RET x versus ADD RSP, x in x86-64 assembly

I am writing a program in MASM64.
I use WinAPI a lot.
I don't use the push and pop instructions, I use mov [rsp + x] instead.
I don't use local variables.
I don't use prolog/epilog.
I don't use RBP at all.
I do use sub rsp, x to preserve a shadow space and keep the stack 16 bytes aligned.

What is the difference between ending a procedure with ret x vs add rsp, x? I understand they both add value to RSP to clean up the stack.

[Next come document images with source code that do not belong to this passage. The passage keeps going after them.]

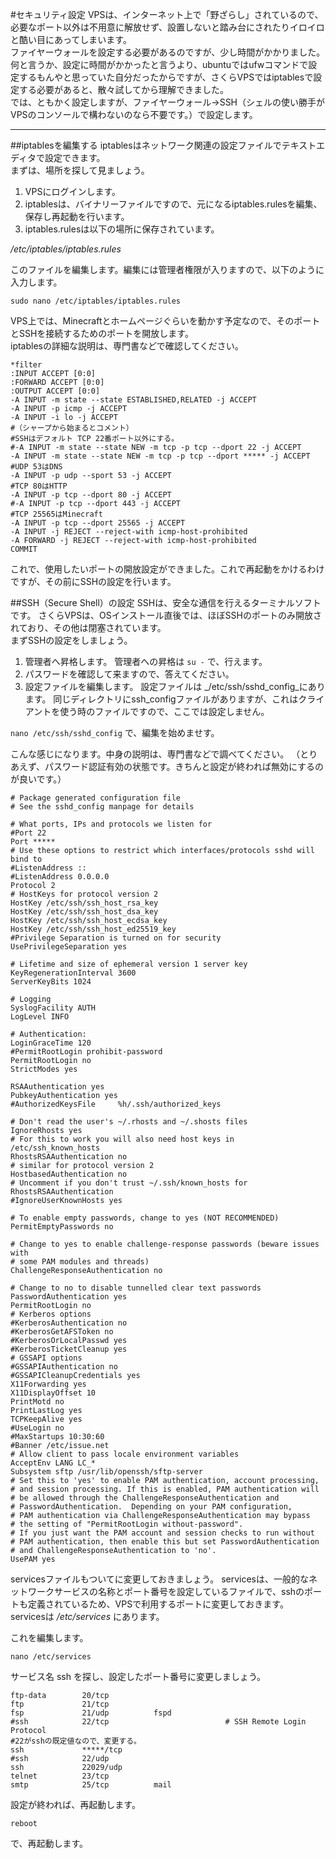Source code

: #セキュリティ設定
 VPSは、インターネット上で「野ざらし」されているので、必要なポート以外は不用意に解放せず、設置しないと踏み台にされたりイロイロと酷い目にあってしまいます。  
 ファイヤーウォールを設定する必要があるのですが、少し時間がかかりました。  
 何と言うか、設定に時間がかかったと言うより、ubuntuではufwコマンドで設定するもんやと思っていた自分だったからですが、さくらVPSではiptablesで設定する必要があると、散々試してから理解できました。  
 では、ともかく設定しますが、ファイヤーウォール→SSH（シェルの使い勝手がVPSのコンソールで構わないのなら不要です。）で設定します。  

---
##iptablesを編集する
 iptablesはネットワーク関連の設定ファイルでテキストエディタで設定できます。  
 まずは、場所を探して見ましょう。

1. VPSにログインします。
1. iptablesは、バイナリーファイルですので、元になるiptables.rulesを編集、保存し再起動を行います。
1. iptables.rulesは以下の場所に保存されています。

_/etc/iptables/iptables.rules_  

このファイルを編集します。編集には管理者権限が入りますので、以下のように入力します。

```
sudo nano /etc/iptables/iptables.rules
```

VPS上では、Minecraftとホームページぐらいを動かす予定なので、そのポートとSSHを接続するためのポートを開放します。  
iptablesの詳細な説明は、専門書などで確認してください。
```
*filter
:INPUT ACCEPT [0:0]
:FORWARD ACCEPT [0:0]
:OUTPUT ACCEPT [0:0]
-A INPUT -m state --state ESTABLISHED,RELATED -j ACCEPT
-A INPUT -p icmp -j ACCEPT
-A INPUT -i lo -j ACCEPT
#（シャープから始まるとコメント）
#SSHはデフォルト TCP 22番ポート以外にする。
#-A INPUT -m state --state NEW -m tcp -p tcp --dport 22 -j ACCEPT
-A INPUT -m state --state NEW -m tcp -p tcp --dport ***** -j ACCEPT
#UDP 53はDNS
-A INPUT -p udp --sport 53 -j ACCEPT
#TCP 80はHTTP
-A INPUT -p tcp --dport 80 -j ACCEPT
#-A INPUT -p tcp --dport 443 -j ACCEPT
#TCP 25565はMinecraft
-A INPUT -p tcp --dport 25565 -j ACCEPT
-A INPUT -j REJECT --reject-with icmp-host-prohibited
-A FORWARD -j REJECT --reject-with icmp-host-prohibited
COMMIT
```

これで、使用したいポートの開放設定ができました。これで再起動をかけるわけですが、その前にSSHの設定を行います。

##SSH（Secure Shell）の設定
 SSHは、安全な通信を行えるターミナルソフトです。
 さくらVPSは、OSインストール直後では、ほぼSSHのポートのみ開放されており、その他は閉塞されています。  
 まずSSHの設定をしましょう。

1. 管理者へ昇格します。  管理者への昇格は  ```su -```   で、行えます。
1. パスワードを確認して来ますので、答えてください。
1. 設定ファイルを編集します。  設定ファイルは _/etc/ssh/sshd_config_にあります。  同じディレクトリにssh_configファイルがありますが、これはクライアントを使う時のファイルですので、ここでは設定しません。

```nano /etc/ssh/sshd_config```
で、編集を始めませす。

こんな感じになります。中身の説明は、専門書などで調べてください。  （とりあえず、パスワード認証有効の状態です。きちんと設定が終われば無効にするのが良いです。）
```
# Package generated configuration file
# See the sshd_config manpage for details

# What ports, IPs and protocols we listen for
#Port 22
Port *****
# Use these options to restrict which interfaces/protocols sshd will bind to
#ListenAddress ::
#ListenAddress 0.0.0.0
Protocol 2
# HostKeys for protocol version 2
HostKey /etc/ssh/ssh_host_rsa_key
HostKey /etc/ssh/ssh_host_dsa_key
HostKey /etc/ssh/ssh_host_ecdsa_key
HostKey /etc/ssh/ssh_host_ed25519_key
#Privilege Separation is turned on for security
UsePrivilegeSeparation yes

# Lifetime and size of ephemeral version 1 server key
KeyRegenerationInterval 3600
ServerKeyBits 1024

# Logging
SyslogFacility AUTH
LogLevel INFO

# Authentication:
LoginGraceTime 120
#PermitRootLogin prohibit-password
PermitRootLogin no
StrictModes yes

RSAAuthentication yes
PubkeyAuthentication yes
#AuthorizedKeysFile     %h/.ssh/authorized_keys

# Don't read the user's ~/.rhosts and ~/.shosts files
IgnoreRhosts yes
# For this to work you will also need host keys in /etc/ssh_known_hosts
RhostsRSAAuthentication no
# similar for protocol version 2
HostbasedAuthentication no
# Uncomment if you don't trust ~/.ssh/known_hosts for RhostsRSAAuthentication
#IgnoreUserKnownHosts yes

# To enable empty passwords, change to yes (NOT RECOMMENDED)
PermitEmptyPasswords no

# Change to yes to enable challenge-response passwords (beware issues with
# some PAM modules and threads)
ChallengeResponseAuthentication no

# Change to no to disable tunnelled clear text passwords
PasswordAuthentication yes
PermitRootLogin no
# Kerberos options
#KerberosAuthentication no
#KerberosGetAFSToken no
#KerberosOrLocalPasswd yes
#KerberosTicketCleanup yes
# GSSAPI options
#GSSAPIAuthentication no
#GSSAPICleanupCredentials yes
X11Forwarding yes
X11DisplayOffset 10
PrintMotd no
PrintLastLog yes
TCPKeepAlive yes
#UseLogin no
#MaxStartups 10:30:60
#Banner /etc/issue.net
# Allow client to pass locale environment variables
AcceptEnv LANG LC_*
Subsystem sftp /usr/lib/openssh/sftp-server
# Set this to 'yes' to enable PAM authentication, account processing,
# and session processing. If this is enabled, PAM authentication will
# be allowed through the ChallengeResponseAuthentication and
# PasswordAuthentication.  Depending on your PAM configuration,
# PAM authentication via ChallengeResponseAuthentication may bypass
# the setting of "PermitRootLogin without-password".
# If you just want the PAM account and session checks to run without
# PAM authentication, then enable this but set PasswordAuthentication
# and ChallengeResponseAuthentication to 'no'.
UsePAM yes
```

servicesファイルもついてに変更しておきましょう。
servicesは、一般的なネットワークサービスの名称とポート番号を設定しているファイルで、sshのポートも定義されているため、VPSで利用するポートに変更しておきます。  servicesは _/etc/services_ にあります。

これを編集します。
```
nano /etc/services
```

サービス名 ssh を探し、設定したポート番号に変更しましょう。
```
ftp-data        20/tcp
ftp             21/tcp
fsp             21/udp          fspd
#ssh            22/tcp                          # SSH Remote Login Protocol
#22がsshの既定値なので、変更する。
ssh             *****/tcp
#ssh            22/udp
ssh             22029/udp
telnet          23/tcp
smtp            25/tcp          mail
```
設定が終われば、再起動します。

```
reboot
```
で、再起動します。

Any performance difference?
I guess ret x would be faster, since after add rsp, x there will be a ret anyway.

Solution

Let's say on the stack we have 55, 44, 33, 22, 11 (top to bottom) and we have 64-bit integers.

In this case, ret 0x20 would return to address 55 and then remove the other four values from the stack, while add rsp, 0x20; ret would first remove four values from the stack and then return to address 11.

In both cases, a total of five values gets removed from the stack, but the return address is different in the two cases.

Since you said that you use this for local variables for which you created space using sub rsp, x from within your function, you'll need the latter case (add rsp, x; ret). The other case is for removing function arguments which the caller pushed before calling the function.

Neither mainstream x86-64 calling convention uses a callee-pops convention, so x86-64 code uses plain ret, leaving the stack args allocated. The caller can reuse that space for another call.

A few 32-bit conventions are callee-pops, like stdcall and fastcall, using ret n. i386 System V and cdecl are caller-pops conventions.